*** Block opens ***

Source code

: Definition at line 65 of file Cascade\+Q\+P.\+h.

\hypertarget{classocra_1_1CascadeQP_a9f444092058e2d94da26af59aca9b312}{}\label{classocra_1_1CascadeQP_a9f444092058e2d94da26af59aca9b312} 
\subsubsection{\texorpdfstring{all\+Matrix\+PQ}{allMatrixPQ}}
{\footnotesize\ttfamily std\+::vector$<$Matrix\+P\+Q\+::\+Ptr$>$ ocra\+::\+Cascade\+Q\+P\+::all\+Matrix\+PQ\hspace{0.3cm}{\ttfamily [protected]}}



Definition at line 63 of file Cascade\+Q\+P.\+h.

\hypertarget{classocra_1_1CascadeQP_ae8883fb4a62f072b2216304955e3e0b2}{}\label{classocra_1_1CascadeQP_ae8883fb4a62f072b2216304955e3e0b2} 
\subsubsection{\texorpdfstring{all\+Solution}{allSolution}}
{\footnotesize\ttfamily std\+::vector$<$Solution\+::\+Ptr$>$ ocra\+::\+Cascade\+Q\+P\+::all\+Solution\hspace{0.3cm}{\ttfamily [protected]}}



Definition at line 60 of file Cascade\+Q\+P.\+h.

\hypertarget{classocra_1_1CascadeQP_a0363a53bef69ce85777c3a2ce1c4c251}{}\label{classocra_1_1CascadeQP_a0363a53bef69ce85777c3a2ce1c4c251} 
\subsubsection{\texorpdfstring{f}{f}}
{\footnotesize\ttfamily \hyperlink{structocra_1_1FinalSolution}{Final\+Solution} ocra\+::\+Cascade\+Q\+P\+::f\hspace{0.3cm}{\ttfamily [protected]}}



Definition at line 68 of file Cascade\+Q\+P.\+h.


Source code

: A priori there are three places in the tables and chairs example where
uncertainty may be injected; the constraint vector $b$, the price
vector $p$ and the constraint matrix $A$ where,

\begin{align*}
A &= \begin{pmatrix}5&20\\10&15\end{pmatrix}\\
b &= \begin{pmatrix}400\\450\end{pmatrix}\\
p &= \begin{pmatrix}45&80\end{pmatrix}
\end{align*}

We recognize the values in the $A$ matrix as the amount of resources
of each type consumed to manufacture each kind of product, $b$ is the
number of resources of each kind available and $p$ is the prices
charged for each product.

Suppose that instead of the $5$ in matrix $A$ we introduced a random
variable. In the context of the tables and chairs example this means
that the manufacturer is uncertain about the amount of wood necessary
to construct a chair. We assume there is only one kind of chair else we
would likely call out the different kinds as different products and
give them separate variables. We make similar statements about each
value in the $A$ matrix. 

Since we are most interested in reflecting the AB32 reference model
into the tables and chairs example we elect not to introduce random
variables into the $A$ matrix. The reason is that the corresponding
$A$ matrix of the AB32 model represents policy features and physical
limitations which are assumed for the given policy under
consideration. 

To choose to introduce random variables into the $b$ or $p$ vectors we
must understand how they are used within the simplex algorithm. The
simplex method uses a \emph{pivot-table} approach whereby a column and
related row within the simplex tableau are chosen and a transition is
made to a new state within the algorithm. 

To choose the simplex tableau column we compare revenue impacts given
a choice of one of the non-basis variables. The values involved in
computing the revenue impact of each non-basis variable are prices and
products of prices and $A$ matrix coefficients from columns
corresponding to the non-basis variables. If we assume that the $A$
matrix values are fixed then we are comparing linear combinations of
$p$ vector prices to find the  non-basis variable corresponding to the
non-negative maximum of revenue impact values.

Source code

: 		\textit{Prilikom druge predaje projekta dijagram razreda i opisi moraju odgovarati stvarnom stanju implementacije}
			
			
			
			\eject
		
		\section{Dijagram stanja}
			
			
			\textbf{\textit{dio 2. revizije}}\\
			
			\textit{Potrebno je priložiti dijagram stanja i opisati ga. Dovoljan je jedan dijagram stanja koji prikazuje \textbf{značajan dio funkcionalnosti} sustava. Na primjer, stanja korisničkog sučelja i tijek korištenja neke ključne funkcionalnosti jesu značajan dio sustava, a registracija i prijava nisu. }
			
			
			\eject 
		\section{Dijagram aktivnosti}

*** Block closes ***

Copy the listing word for word.

#### Written solution
Source code

: Definition at line 65 of file Cascade\+Q\+P.\+h.

\hypertarget{classocra_1_1CascadeQP_a9f444092058e2d94da26af59aca9b312}{}\label{classocra_1_1CascadeQP_a9f444092058e2d94da26af59aca9b312} 
\subsubsection{\texorpdfstring{all\+Matrix\+PQ}{allMatrixPQ}}
{\footnotesize\ttfamily std\+::vector$<$Matrix\+P\+Q\+::\+Ptr$>$ ocra\+::\+Cascade\+Q\+P\+::all\+Matrix\+PQ\hspace{0.3cm}{\ttfamily [protected]}}



Definition at line 63 of file Cascade\+Q\+P.\+h.

\hypertarget{classocra_1_1CascadeQP_ae8883fb4a62f072b2216304955e3e0b2}{}\label{classocra_1_1CascadeQP_ae8883fb4a62f072b2216304955e3e0b2} 
\subsubsection{\texorpdfstring{all\+Solution}{allSolution}}
{\footnotesize\ttfamily std\+::vector$<$Solution\+::\+Ptr$>$ ocra\+::\+Cascade\+Q\+P\+::all\+Solution\hspace{0.3cm}{\ttfamily [protected]}}



Definition at line 60 of file Cascade\+Q\+P.\+h.

\hypertarget{classocra_1_1CascadeQP_a0363a53bef69ce85777c3a2ce1c4c251}{}\label{classocra_1_1CascadeQP_a0363a53bef69ce85777c3a2ce1c4c251} 
\subsubsection{\texorpdfstring{f}{f}}
{\footnotesize\ttfamily \hyperlink{structocra_1_1FinalSolution}{Final\+Solution} ocra\+::\+Cascade\+Q\+P\+::f\hspace{0.3cm}{\ttfamily [protected]}}



Definition at line 68 of file Cascade\+Q\+P.\+h.


Source code

: A priori there are three places in the tables and chairs example where
uncertainty may be injected; the constraint vector $b$, the price
vector $p$ and the constraint matrix $A$ where,

\begin{align*}
A &= \begin{pmatrix}5&20\\10&15\end{pmatrix}\\
b &= \begin{pmatrix}400\\450\end{pmatrix}\\
p &= \begin{pmatrix}45&80\end{pmatrix}
\end{align*}

We recognize the values in the $A$ matrix as the amount of resources
of each type consumed to manufacture each kind of product, $b$ is the
number of resources of each kind available and $p$ is the prices
charged for each product.

Suppose that instead of the $5$ in matrix $A$ we introduced a random
variable. In the context of the tables and chairs example this means
that the manufacturer is uncertain about the amount of wood necessary
to construct a chair. We assume there is only one kind of chair else we
would likely call out the different kinds as different products and
give them separate variables. We make similar statements about each
value in the $A$ matrix. 

Since we are most interested in reflecting the AB32 reference model
into the tables and chairs example we elect not to introduce random
variables into the $A$ matrix. The reason is that the corresponding
$A$ matrix of the AB32 model represents policy features and physical
limitations which are assumed for the given policy under
consideration. 

To choose to introduce random variables into the $b$ or $p$ vectors we
must understand how they are used within the simplex algorithm. The
simplex method uses a \emph{pivot-table} approach whereby a column and
related row within the simplex tableau are chosen and a transition is
made to a new state within the algorithm. 

To choose the simplex tableau column we compare revenue impacts given
a choice of one of the non-basis variables. The values involved in
computing the revenue impact of each non-basis variable are prices and
products of prices and $A$ matrix coefficients from columns
corresponding to the non-basis variables. If we assume that the $A$
matrix values are fixed then we are comparing linear combinations of
$p$ vector prices to find the  non-basis variable corresponding to the
non-negative maximum of revenue impact values.

Source code

: 		\textit{Prilikom druge predaje projekta dijagram razreda i opisi moraju odgovarati stvarnom stanju implementacije}
			
			
			
			\eject
		
		\section{Dijagram stanja}
			
			
			\textbf{\textit{dio 2. revizije}}\\
			
			\textit{Potrebno je priložiti dijagram stanja i opisati ga. Dovoljan je jedan dijagram stanja koji prikazuje \textbf{značajan dio funkcionalnosti} sustava. Na primjer, stanja korisničkog sučelja i tijek korištenja neke ključne funkcionalnosti jesu značajan dio sustava, a registracija i prijava nisu. }
			
			
			\eject 
		\section{Dijagram aktivnosti}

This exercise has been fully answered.